Instructions for the task:
Although the entries contain pictures, your copy should hold only their exact text.

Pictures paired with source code

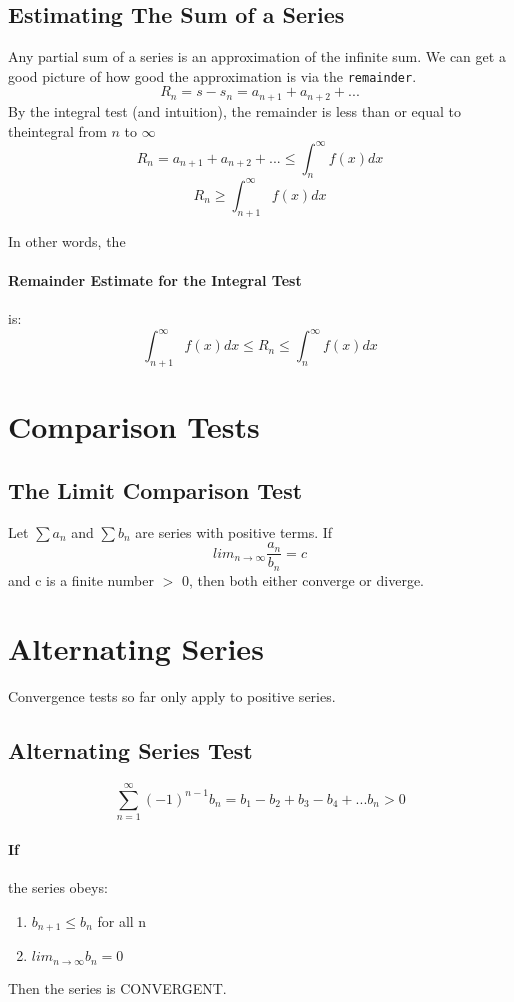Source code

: \documentclass[a4paper,12pt]{report}
\begin{document}
\subsection{Estimating The Sum of a Series}
Any partial sum of a series is an approximation of the infinite sum. We can get a good picture of how good the approximation is via the \texttt{remainder}.
$$R_n = s - s_n = a_{n+1} + a_{n+2} + ...$$
By the integral test (and intuition), the remainder is less than or equal to theintegral from $n$ to $\infty$
$$R_n = a_{n+1} + a_{n+2} + ... \leq \int_n^{\infty}f(x)dx$$
$$R_n \geq \int_{n+1}^{\infty}f(x)dx$$

In other words, the \paragraph{Remainder Estimate for the Integral Test} is:
$$ \int_{n+1}^{\infty}f(x) dx \leq R_n \leq \int_n^{\infty}f(x) dx$$

\section{Comparison Tests}
\subsection{The Limit Comparison Test}
Let $\sum a_n$ and $\sum b_n$ are series with positive terms. If $$lim_{n \to \infty} \frac{a_n}{b_n} = c$$ and c is a finite number $>$ 0, then both either converge or diverge.

\section{Alternating Series}
Convergence tests so far only apply to positive series. 
\subsection{Alternating Series Test}
$$\sum_{n=1}^{\infty} (-1)^{n-1} b_n = b_1 - b_2 + b_3 - b_4 + ... b_n > 0$$
\paragraph{If } the series obeys:
\begin{enumerate}
\item $b_{n+1} \leq b_n$ for all n
\item $lim_{n \to \infty} b_n = 0$
\end{enumerate}
Then the series is CONVERGENT.
\end{document}
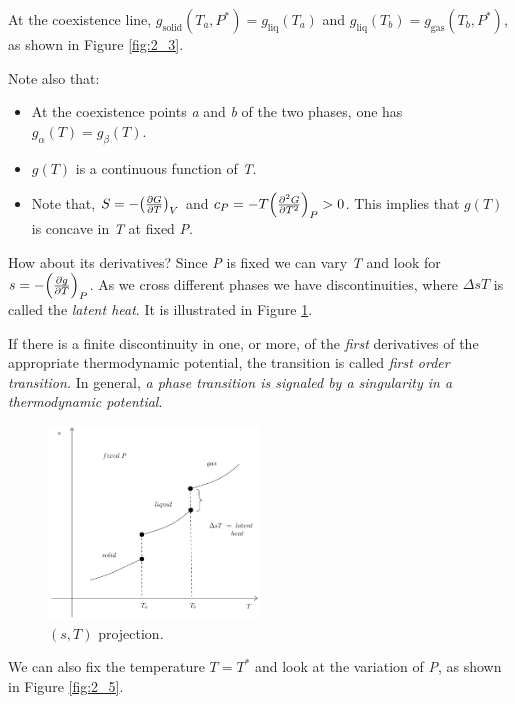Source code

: \documentclass[../main/main.tex]{subfiles}
\begin{document}
At the coexistence line, \( g_{\text{solid}}(T_ a, P^*) = g_{\text{liq}}(T_a) \) and \( g_{\text{liq}}(T_b) = g_{\text{gas}}(T_b , P^*) \), as shown in Figure \ref{fig:2_3}.

Note also that:
\begin{itemize}
\item At the coexistence points \emph{a} and \emph{b} of the two phases, one has \( g_ \alpha (T) = g_ \beta (T) \).
\item \( g(T) \) is a continuous function of \emph{T}.
\item Note that, \( S= -\qty(\pdv{G}{T} )_V  \)  and \( c_P = - T \qty(\pdv[2]{G}{T})_P> 0 \). This implies that \( g(T) \) is concave in \emph{T} at fixed \emph{P}.
\end{itemize}

\noindent
How about its derivatives? Since \emph{P}  is fixed we can vary \emph{T}  and look for \( s=-\qty(\pdv{g}{T} )_P  \). As we cross different phases  we have discontinuities, where \( \Delta s T \)  is called the \emph{latent heat}. It is illustrated in Figure \ref{fig:2_4}.

If there is a finite discontinuity in one, or more, of the \emph{first} derivatives of the appropriate thermodynamic potential, the transition is called \emph{first order transition.} In general, \emph{a phase transition is signaled by a singularity in a thermodynamic potential}.


\begin{figure}[h!]
\centering
\includegraphics[width=0.5\textwidth]{../lessons/2_image/4.pdf}
\caption{\label{fig:2_4} \( (s,T) \) projection. }
\end{figure}


We can also fix the temperature \( T=T^* \)  and look at the variation of \emph{P}, as shown in Figure \ref{fig:2_5}.
\end{document}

Task answer:
Source code

: \documentclass[a4paper,12pt]{report}
\begin{document}
\subsection{Estimating The Sum of a Series}
Any partial sum of a series is an approximation of the infinite sum. We can get a good picture of how good the approximation is via the \texttt{remainder}.
$$R_n = s - s_n = a_{n+1} + a_{n+2} + ...$$
By the integral test (and intuition), the remainder is less than or equal to theintegral from $n$ to $\infty$
$$R_n = a_{n+1} + a_{n+2} + ... \leq \int_n^{\infty}f(x)dx$$
$$R_n \geq \int_{n+1}^{\infty}f(x)dx$$

In other words, the \paragraph{Remainder Estimate for the Integral Test} is:
$$ \int_{n+1}^{\infty}f(x) dx \leq R_n \leq \int_n^{\infty}f(x) dx$$

\section{Comparison Tests}
\subsection{The Limit Comparison Test}
Let $\sum a_n$ and $\sum b_n$ are series with positive terms. If $$lim_{n \to \infty} \frac{a_n}{b_n} = c$$ and c is a finite number $>$ 0, then both either converge or diverge.

\section{Alternating Series}
Convergence tests so far only apply to positive series. 
\subsection{Alternating Series Test}
$$\sum_{n=1}^{\infty} (-1)^{n-1} b_n = b_1 - b_2 + b_3 - b_4 + ... b_n > 0$$
\paragraph{If } the series obeys:
\begin{enumerate}
\item $b_{n+1} \leq b_n$ for all n
\item $lim_{n \to \infty} b_n = 0$
\end{enumerate}
Then the series is CONVERGENT.
\end{document}
Source code

: \documentclass[../main/main.tex]{subfiles}
\begin{document}
At the coexistence line, \( g_{\text{solid}}(T_ a, P^*) = g_{\text{liq}}(T_a) \) and \( g_{\text{liq}}(T_b) = g_{\text{gas}}(T_b , P^*) \), as shown in Figure \ref{fig:2_3}.

Note also that:
\begin{itemize}
\item At the coexistence points \emph{a} and \emph{b} of the two phases, one has \( g_ \alpha (T) = g_ \beta (T) \).
\item \( g(T) \) is a continuous function of \emph{T}.
\item Note that, \( S= -\qty(\pdv{G}{T} )_V  \)  and \( c_P = - T \qty(\pdv[2]{G}{T})_P> 0 \). This implies that \( g(T) \) is concave in \emph{T} at fixed \emph{P}.
\end{itemize}

\noindent
How about its derivatives? Since \emph{P}  is fixed we can vary \emph{T}  and look for \( s=-\qty(\pdv{g}{T} )_P  \). As we cross different phases  we have discontinuities, where \( \Delta s T \)  is called the \emph{latent heat}. It is illustrated in Figure \ref{fig:2_4}.

If there is a finite discontinuity in one, or more, of the \emph{first} derivatives of the appropriate thermodynamic potential, the transition is called \emph{first order transition.} In general, \emph{a phase transition is signaled by a singularity in a thermodynamic potential}.


\begin{figure}[h!]
\centering
\includegraphics[width=0.5\textwidth]{../lessons/2_image/4.pdf}
\caption{\label{fig:2_4} \( (s,T) \) projection. }
\end{figure}


We can also fix the temperature \( T=T^* \)  and look at the variation of \emph{P}, as shown in Figure \ref{fig:2_5}.
\end{document}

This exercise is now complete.